Less is more
Happy new year, everyone! We’re now well and truly ‘in the swing’ of 2015 and I’ve seen the expected wave of new year’s resolutions from people determined to lose weight, stop smoking, eat less unhealthy food and various other excellent changes aimed at achieving admirable goals.
The issue with saying we want to do less of something is that we’re not committing to an action of which we’ll do more, thereby moving us forward towards the end goal. For example, I advise clients to think in terms of “I deliver effective presentations”, an advancement of “I will be better at giving presentations”, rather than “I’m going to avoid giving ineffective presentations”. There are so many reasons why casting our minds forward to the time when we’ve achieved our goal, and imagining we’re there, provides dramatically improved motivation for making the changes and, consequently, much greater prospects of success.
In the field of bid and document writing, you need to convince the reader that your proposal is the best one. If you’ve ever read a document that wasn’t easy to understand or that required you to read sentences more than once, then the author(s) would benefit from making changes to move towards more effective writing.
At a time of year when many people are still focused on pursuing resolutions made about doing less of something, I thought it appropriate to share thoughts on using fewer words when writing proposals to win new work from clients, framing the vision as “I write concise and impactful documents”. If this vision strikes you as a good one to pursue, you’ll be aided by thinking, “Have I written that sentence in the most succinct and concise way?” It’s always worth stopping to check written material as it evolves, by way of real-time proof reading.

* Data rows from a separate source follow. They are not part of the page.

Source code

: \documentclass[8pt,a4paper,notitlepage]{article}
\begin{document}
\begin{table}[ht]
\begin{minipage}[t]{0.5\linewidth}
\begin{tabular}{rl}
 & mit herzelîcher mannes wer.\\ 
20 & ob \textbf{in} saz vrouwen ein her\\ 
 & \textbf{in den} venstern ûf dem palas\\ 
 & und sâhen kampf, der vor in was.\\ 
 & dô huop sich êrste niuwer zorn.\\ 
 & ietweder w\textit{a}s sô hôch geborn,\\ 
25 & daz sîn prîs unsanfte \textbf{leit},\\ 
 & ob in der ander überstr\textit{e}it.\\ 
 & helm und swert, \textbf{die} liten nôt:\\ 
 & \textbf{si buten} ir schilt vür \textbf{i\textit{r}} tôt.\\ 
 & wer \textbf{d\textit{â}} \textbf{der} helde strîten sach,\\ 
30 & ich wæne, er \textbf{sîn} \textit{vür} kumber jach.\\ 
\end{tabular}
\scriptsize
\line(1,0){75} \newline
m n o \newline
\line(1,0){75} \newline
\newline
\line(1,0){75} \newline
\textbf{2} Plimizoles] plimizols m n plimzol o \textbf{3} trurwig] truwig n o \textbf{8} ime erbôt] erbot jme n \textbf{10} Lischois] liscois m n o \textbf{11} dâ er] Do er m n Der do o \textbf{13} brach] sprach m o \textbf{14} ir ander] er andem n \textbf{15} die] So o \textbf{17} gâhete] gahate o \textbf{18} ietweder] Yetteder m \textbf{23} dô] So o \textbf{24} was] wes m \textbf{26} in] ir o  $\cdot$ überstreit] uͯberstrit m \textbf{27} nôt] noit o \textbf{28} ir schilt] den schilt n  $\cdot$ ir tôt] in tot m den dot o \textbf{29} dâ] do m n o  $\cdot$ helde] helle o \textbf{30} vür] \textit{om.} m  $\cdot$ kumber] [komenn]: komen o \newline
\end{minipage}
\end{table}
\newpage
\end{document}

Of course, there’s much more to producing a powerful bid than merely how many words are used, but concise writing is a significant contributor to impact and persuasion. This recognises the brevity element of this all-important equation:
Brevity + Clarity + Value = IMPACT
Are your words working for you?
Proof reading is essential to ensure your words are working hard for you. If a word is used but adds no benefit or meaning to a sentence, delete it (without leaving the sentence unintelligible). If a sentence is shorter and easier to read, it will make much more impact.
Remove redundant words
When particular words don’t make a sentence clearer than it would be without those words, remove them (again, without rendering the sentence unintelligible). The following two examples make the point:
‘..throughout the duration of..’ is better written as ‘..throughout..’

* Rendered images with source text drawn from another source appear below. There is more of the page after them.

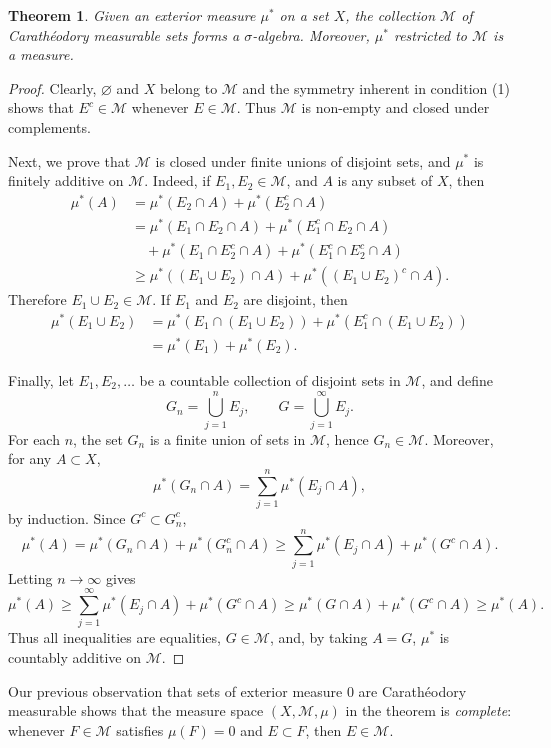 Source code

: \documentclass[11pt,openany]{book}
\newtheorem{theorem}{Theorem}[section]
\begin{document}
\begin{theorem}
Given an exterior measure $\mu^*$ on a set $X$, the collection $\mathcal M$ of Carath\'eodory measurable sets forms a $\sigma$-algebra. Moreover, $\mu^*$ restricted to $\mathcal M$ is a measure.
\end{theorem}

\begin{proof}
Clearly, $\varnothing$ and $X$ belong to $\mathcal M$ and the symmetry inherent in condition (1) shows that $E^c\in\mathcal M$ whenever $E\in\mathcal M$. Thus $\mathcal M$ is non-empty and closed under complements.

Next, we prove that $\mathcal M$ is closed under finite unions of disjoint sets, and $\mu^*$ is finitely additive on $\mathcal M$. Indeed, if $E_1,E_2\in\mathcal M$, and $A$ is any subset of $X$, then
\begin{align*}
\mu^*(A)
&=\mu^*(E_2\cap A)+\mu^*(E_2^c\cap A)\\
&=\mu^*(E_1\cap E_2\cap A)+\mu^*(E_1^c\cap E_2\cap A)\\
&\quad+\mu^*(E_1\cap E_2^c\cap A)+\mu^*(E_1^c\cap E_2^c\cap A)\\
&\geq \mu^*((E_1\cup E_2)\cap A)+\mu^*((E_1\cup E_2)^c\cap A).
\end{align*}
Therefore $E_1\cup E_2\in\mathcal M$. If $E_1$ and $E_2$ are disjoint, then
\begin{align*}
\mu^*(E_1\cup E_2)
&=\mu^*(E_1\cap(E_1\cup E_2))+\mu^*(E_1^c\cap(E_1\cup E_2))\\
&=\mu^*(E_1)+\mu^*(E_2).
\end{align*}

Finally, let $E_1,E_2,\ldots$ be a countable collection of disjoint sets in $\mathcal M$, and define
\[
G_n=\bigcup_{j=1}^nE_j,
\qquad
G=\bigcup_{j=1}^{\infty}E_j.
\]
For each $n$, the set $G_n$ is a finite union of sets in $\mathcal M$, hence $G_n\in\mathcal M$. Moreover, for any $A\subset X$,
\[
\mu^*(G_n\cap A)=\sum_{j=1}^n\mu^*(E_j\cap A),
\]
by induction. Since $G^c\subset G_n^c$,
\[
\mu^*(A)=\mu^*(G_n\cap A)+\mu^*(G_n^c\cap A)
\geq \sum_{j=1}^n\mu^*(E_j\cap A)+\mu^*(G^c\cap A).
\]
Letting $n\to\infty$ gives
\[
\mu^*(A)\geq\sum_{j=1}^{\infty}\mu^*(E_j\cap A)+\mu^*(G^c\cap A)
\geq \mu^*(G\cap A)+\mu^*(G^c\cap A)
\geq \mu^*(A).
\]
Thus all inequalities are equalities, $G\in\mathcal M$, and, by taking $A=G$, $\mu^*$ is countably additive on $\mathcal M$.
\end{proof}

Our previous observation that sets of exterior measure $0$ are Carath\'eodory measurable shows that the measure space $(X,\mathcal M,\mu)$ in the theorem is \emph{complete}: whenever $F\in\mathcal M$ satisfies $\mu(F)=0$ and $E\subset F$, then $E\in\mathcal M$.
\end{document}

‘..in recognition of..’ is better written as ‘..recognising..’
These are phrases in which a noun is used where a verb will suffice. Consider these examples, in which the first version is the nominalisation and the second is the better alternative:
‘..give consideration to..’ – ‘..consider..’

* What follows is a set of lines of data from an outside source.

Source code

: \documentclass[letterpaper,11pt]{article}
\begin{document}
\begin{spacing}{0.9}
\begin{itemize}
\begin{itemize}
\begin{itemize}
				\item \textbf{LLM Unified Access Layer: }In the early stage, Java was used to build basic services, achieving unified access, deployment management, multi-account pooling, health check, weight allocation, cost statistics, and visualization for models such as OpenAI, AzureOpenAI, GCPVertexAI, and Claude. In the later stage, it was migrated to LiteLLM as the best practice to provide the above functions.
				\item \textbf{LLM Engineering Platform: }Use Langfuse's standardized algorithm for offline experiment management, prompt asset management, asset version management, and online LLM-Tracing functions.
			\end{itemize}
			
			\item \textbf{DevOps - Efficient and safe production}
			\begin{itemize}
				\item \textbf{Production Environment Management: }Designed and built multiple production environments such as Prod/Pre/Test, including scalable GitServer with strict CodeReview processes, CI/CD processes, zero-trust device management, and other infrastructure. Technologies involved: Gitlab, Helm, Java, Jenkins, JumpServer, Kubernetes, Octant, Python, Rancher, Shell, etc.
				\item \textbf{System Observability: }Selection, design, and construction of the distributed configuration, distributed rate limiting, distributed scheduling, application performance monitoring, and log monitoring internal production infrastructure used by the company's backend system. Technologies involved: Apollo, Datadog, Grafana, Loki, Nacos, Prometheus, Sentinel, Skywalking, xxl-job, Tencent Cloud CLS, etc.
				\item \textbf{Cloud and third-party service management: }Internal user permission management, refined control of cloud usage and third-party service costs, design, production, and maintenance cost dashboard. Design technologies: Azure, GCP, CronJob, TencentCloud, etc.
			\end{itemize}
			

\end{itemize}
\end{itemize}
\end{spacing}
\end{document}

‘..reach a calculation of..’ – ‘..calculate..’
‘..give a presentation of ideas..’ – ‘..present ideas..’
Remove ‘who’ and ‘that’ where not needed
These words can often be omitted without changing the meaning of the sentence at all, as in these examples:
‘Our Technical Leader, who is available throughout Wednesday, will..’
‘Our Technical Leader, available throughout Wednesday, will..’
‘Our strategy of using local labour, that is the differentiator of our service, will..’
‘Our strategy of using local labour, the differentiator of our service, will..’
Even further shortening could be achieved:
‘Our strategy of using local labour, our service differentiator, will..’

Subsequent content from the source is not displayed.